From a UGC perspective, site administrators can force structure by requiring every site contribution to have a parent category, or descriptive tags. The problem is that the more obstacles you put in place before content can be submitted, the less participation you are going to get.

The third approach to user generated data is the traditional approach to the Semantic Web. As Alex Iskold notes in ReadWriteWeb:

The core idea is to create the meta data describing the data, which will enable computers to process the meaning of things. Once computers are equipped with semantics, they will be capable of solving complex semantical optimization problems. For example, as John Markoff describes in his article, a computer will be able to instantly return relevant search results if you tell it to find a vacation on a 3K budget.

In order for computers to be able to solve problems like this one, the information on the web needs to be annotated with descriptions and relationships. Basic examples of semantics consist of categorizing an object and its attributes.
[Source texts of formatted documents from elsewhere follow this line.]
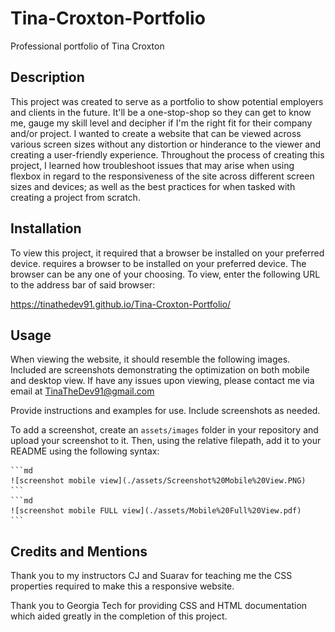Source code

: # Tina-Croxton-Portfolio
Professional portfolio of Tina Croxton

## Description

This project was created to serve as a portfolio to show potential employers and clients in the future. It'll be a one-stop-shop so they can get to know me, gauge my skill level and decipher if I'm the right fit for their company and/or project. I wanted to create a website that can be viewed across various screen sizes without any distortion or hinderance to the viewer and creating a user-friendly experience. Throughout the process of creating this project, I learned how troubleshoot issues that may arise when using flexbox in regard to the responsiveness of the site across different screen sizes and devices; as well as the best practices for when tasked with creating a project from scratch.

## Installation

To view this project, it required that a browser be installed on your preferred device. requires a browser to be installed on your preferred device. The browser can be any one of your choosing. To view, enter the following URL to the address bar of said browser:

https://tinathedev91.github.io/Tina-Croxton-Portfolio/

## Usage

When viewing the website, it should resemble the following images. Included are screenshots demonstrating the optimization on both mobile and desktop view. If have any issues upon viewing, please contact me via email at TinaTheDev91@gmail.com

Provide instructions and examples for use. Include screenshots as needed.

To add a screenshot, create an `assets/images` folder in your repository and upload your screenshot to it. Then, using the relative filepath, add it to your README using the following syntax:

    ```md
    ![screenshot mobile view](./assets/Screenshot%20Mobile%20View.PNG)
    ```
    ```md
    ![screenshot mobile FULL view](./assets/Mobile%20Full%20View.pdf)
    ```

## Credits and Mentions

Thank you to my instructors CJ and Suarav for teaching me the CSS properties required to make this a responsive website. 

Thank you to Georgia Tech for providing CSS and HTML documentation which aided greatly in the completion of this project.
For example, books fall into a Books category where each object has attributes such as the author, the number of pages and the publication date.

Ideally, each web site creator would usa an agreed format to mark up the meaning of each statement made on the page, in a similar way that they mark up the presentation of each element of a webpage in HTML. In a subsequent article, Iskold also notes some of the challenges with a bottom up approach to building the Semantic web which can be summarized at a high level as “it’s too complicated” and “no one wants to do the work”.

The fourth approach to user generated structure is to build a central authority of meaning. Metaweb appears to be trying to do this with Freebase, a sort of “Wikipedia for structured data” which describes itself as follows:

Freebase is an open database of the world’s information. It’s built by the community and for the community – free for anyone to query, contribute to, build applications on top of, or integrate into their websites.

Already, Freebase covers millions of topics in hundreds of categories. Drawing from large open data sets like Wikipedia, MusicBrainz, and the SEC archives, it contains structured information on many popular topics, including movies, music, people and locations – all reconciled and freely available via an open API. This information is supplemented by the efforts of a passionate global community of users who are working together to add structured information on everything from philosophy to European railway stations to the chemical properties of common food ingredients.

By structuring the world’s data in this manner, the Freebase community is creating a global resource that will one day allow people and machines everywhere to access information far more easily and quickly than they can today.

My friend Thomas Layton recently took the CEO job at Metaweb.

There are clearly both advantages and disadvantages with a single authoritative source of user generated structured data; and criticisms similar to those leveled at Wikipedia (potential for systemic bias, false information, vandalism and lack of accountability could cause some data to be unreliable) could be leveled at Freebase. Wikipedia has combated these problems largely successfully through a robust community of Wikipedians – it isn’t clear if Freebase has yet developed a similar protective community.

Conclusion

All four of these approaches offer the opportunity to substantially improve the usefulness of user generated content, and data in general, by adding elements of structure. They are without doubt a meaningful improvement. However, I’m not sure that any of these will offer a universal solution. They all suffer from the same problem that user generated anything suffers from – inertia.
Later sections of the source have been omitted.